It finally feels real. We’ve started the process of homebuilding and in the two weeks since we were pre-approved for our construction loan, we’ve been making progress – slowly, but surely.
This is a first time for us, not only to build a house but as homeowners. We’ve been renters our entire adult lives and have had no desire to invest in a starter house. It has always been all or nothing for us in terms of owning a house. Wherever we set down, that’s where we want to be. Of course, you never know what the future has in store for you, but our intention is to grow old in this house. That’s it.
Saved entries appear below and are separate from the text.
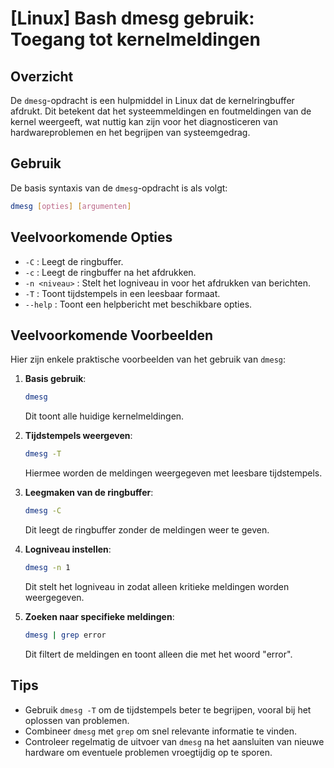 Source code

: # [Linux] Bash dmesg gebruik: Toegang tot kernelmeldingen

## Overzicht
De `dmesg`-opdracht is een hulpmiddel in Linux dat de kernelringbuffer afdrukt. Dit betekent dat het systeemmeldingen en foutmeldingen van de kernel weergeeft, wat nuttig kan zijn voor het diagnosticeren van hardwareproblemen en het begrijpen van systeemgedrag.

## Gebruik
De basis syntaxis van de `dmesg`-opdracht is als volgt:

```bash
dmesg [opties] [argumenten]
```

## Veelvoorkomende Opties
- `-C` : Leegt de ringbuffer.
- `-c` : Leegt de ringbuffer na het afdrukken.
- `-n <niveau>` : Stelt het logniveau in voor het afdrukken van berichten.
- `-T` : Toont tijdstempels in een leesbaar formaat.
- `--help` : Toont een helpbericht met beschikbare opties.

## Veelvoorkomende Voorbeelden
Hier zijn enkele praktische voorbeelden van het gebruik van `dmesg`:

1. **Basis gebruik**:
   ```bash
   dmesg
   ```
   Dit toont alle huidige kernelmeldingen.

2. **Tijdstempels weergeven**:
   ```bash
   dmesg -T
   ```
   Hiermee worden de meldingen weergegeven met leesbare tijdstempels.

3. **Leegmaken van de ringbuffer**:
   ```bash
   dmesg -C
   ```
   Dit leegt de ringbuffer zonder de meldingen weer te geven.

4. **Logniveau instellen**:
   ```bash
   dmesg -n 1
   ```
   Dit stelt het logniveau in zodat alleen kritieke meldingen worden weergegeven.

5. **Zoeken naar specifieke meldingen**:
   ```bash
   dmesg | grep error
   ```
   Dit filtert de meldingen en toont alleen die met het woord "error".

## Tips
- Gebruik `dmesg -T` om de tijdstempels beter te begrijpen, vooral bij het oplossen van problemen.
- Combineer `dmesg` met `grep` om snel relevante informatie te vinden.
- Controleer regelmatig de uitvoer van `dmesg` na het aansluiten van nieuwe hardware om eventuele problemen vroegtijdig op te sporen. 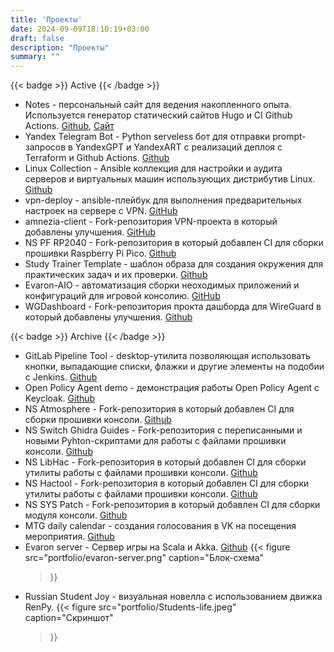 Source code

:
 ```yaml
---
title: 'Проекты'
date: 2024-09-09T18:10:19+03:00
draft: false
description: "Проекты"
summary: ""
---
```


{{< badge >}}
Active
{{< /badge >}}
* Notes - персональный сайт для ведения накопленного опыта. Используется генератор статический сайтов Hugo и CI Github Actions. [Github](https://github.com/pgalonza/Notes), [Сайт](https://notes.evaron.ru/)
* Yandex Telegram Bot - Python serveless бот для отправки prompt-запросов в YandexGPT и YandexART с реализаций деплоя с Terraform и Github Actions. [Github](https://github.com/pgalonza/yc-telegram-bot)
* Linux Collection - Ansible коллекция для настройки и аудита серверов и виртуальных машин использующих дистрибутив Linux. [Github](https://github.com/pgalonza/linux-collection/tree/main/roles)
* vpn-deploy - ansible-плейбук для выполнения предварительных настроек на сервере с VPN. [GitHub](https://github.com/pgalonza/vpn-deploy/tree/master)
* amnezia-client - Fork-репозитория VPN-проекта в который добавлены улучшения. [GitHub](https://github.com/pgalonza/amnezia-client)
* NS PF RP2040 - Fork-репозитория в который добавлен CI для сборки прошивки Raspberry Pi Pico. [Github](https://github.com/pgalonza/ns-pf-rp2040)
* Study Trainer Template - шаблон образа для создания окружения для практических задач и их проверки. [Github](https://github.com/pgalonza/study-trainer-template)
* Evaron-AIO - автоматизация сборки неоходимых приложений и конфигураций для игровой консолию. [GitHub](https://github.com/pgalonza/Evaron-AIO)
* WGDashboard - Fork-репозитория прокта дашборда для WireGuard в который добавлены улучшения. [Github](https://github.com/pgalonza/WGDashboard)

{{< badge >}}
Archive
{{< /badge >}}
* GitLab Pipeline Tool - desktop-утилита позволяющая использовать кнопки, выпадающие списки, флажки и другие элементы на подобии с Jenkins. [Github](https://github.com/pgalonza/gitlab-pipeline-tool)
* Open Policy Agent demo - демонстрация работы Open Policy Agent с Keycloak. [Github](https://github.com/pgalonza/opa-demo)
* NS Atmosphere - Fork-репозитория в который добавлен CI для сборки прошивки консоли. [Github](https://github.com/pgalonza/ns-Atmosphere)
* NS Switch Ghidra Guides - Fork-репозитория с переписанными и новыми Pyhton-скриптами для работы с файлами прошивки консоли. [Github](https://github.com/pgalonza/ns-Switch-Ghidra-Guides)
* NS LibHac - Fork-репозитория в который добавлен CI для сборки утилиты работы с файлами прошивки консоли. [Github](https://github.com/pgalonza/ns-LibHac)
* NS Hactool - Fork-репозитория в который добавлен CI для сборки утилиты работы с файлами прошивки консоли. [Github](https://github.com/pgalonza/ns-hactool)
* NS SYS Patch - Fork-репозитория в который добавлен CI для сборки модуля консоли. [Github](https://github.com/pgalonza/ns-pf-rp2040)
* MTG daily calendar - создания голосования в VK на посещения мероприятия. [Github](https://github.com/pgalonza/mtg-daily-calendar)
* Evaron server - Сервер игры на Scala и Akka. [Github](https://github.com/pgalonza/evaron_server)
{{< figure
    src="portfolio/evaron-server.png"
    caption="Блок-схема"
    >}}
* Russian Student Joy - визуальная новелла с использованием движка RenPy.
{{< figure
    src="portfolio/Students-life.jpeg"
    caption="Скриншот"
    >}}
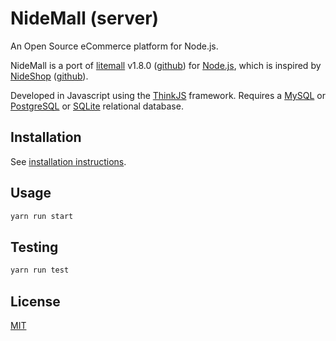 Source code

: # NideMall (server)

An Open Source eCommerce platform for Node.js.

NideMall is a port of [litemall](https://gitee.com/linlinjava/litemall) v1.8.0 ([github](https://github.com/linlinjava/litemall)) for [Node.js](https://nodejs.org/), which is inspired by [NideShop](https://gitee.com/tumobi/nideshop) ([github](https://github.com/tumobi/nideshop)).

Developed in Javascript using the [ThinkJS](https://thinkjs.org/) framework.
Requires a [MySQL](https://www.mysql.com/) or [PostgreSQL](https://www.postgresql.org/) or [SQLite](https://sqlite.org/) relational database.

## Installation

See [installation instructions](./INSTALL.md).

## Usage

```bash
yarn run start
```

## Testing

```bash
yarn run test
```

## License

[MIT](./LICENSE)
We started keeping a written journal of notes and dates as we navigate this process. It’s a bit daunting, but doing things one step at a time helps keep us from feeling completely overwhelmed. After looking through the notes we’ve gathered, I thought it would be a good time to share some of the things we’ve learned so far.
The Construction Loan
Our first step was getting the pre-approval on a construction loan, which apparently is different than getting a loan for a pre-existing home. We talked at length with our guy at the bank and some interesting things that we learned:
- Big banks don’t give usually give out construction loans so it’s best to go with a small local bank. This has something to do with big banks not lending out their own money – but I don’t fully recall the explanation. I think my eyes started to glaze over.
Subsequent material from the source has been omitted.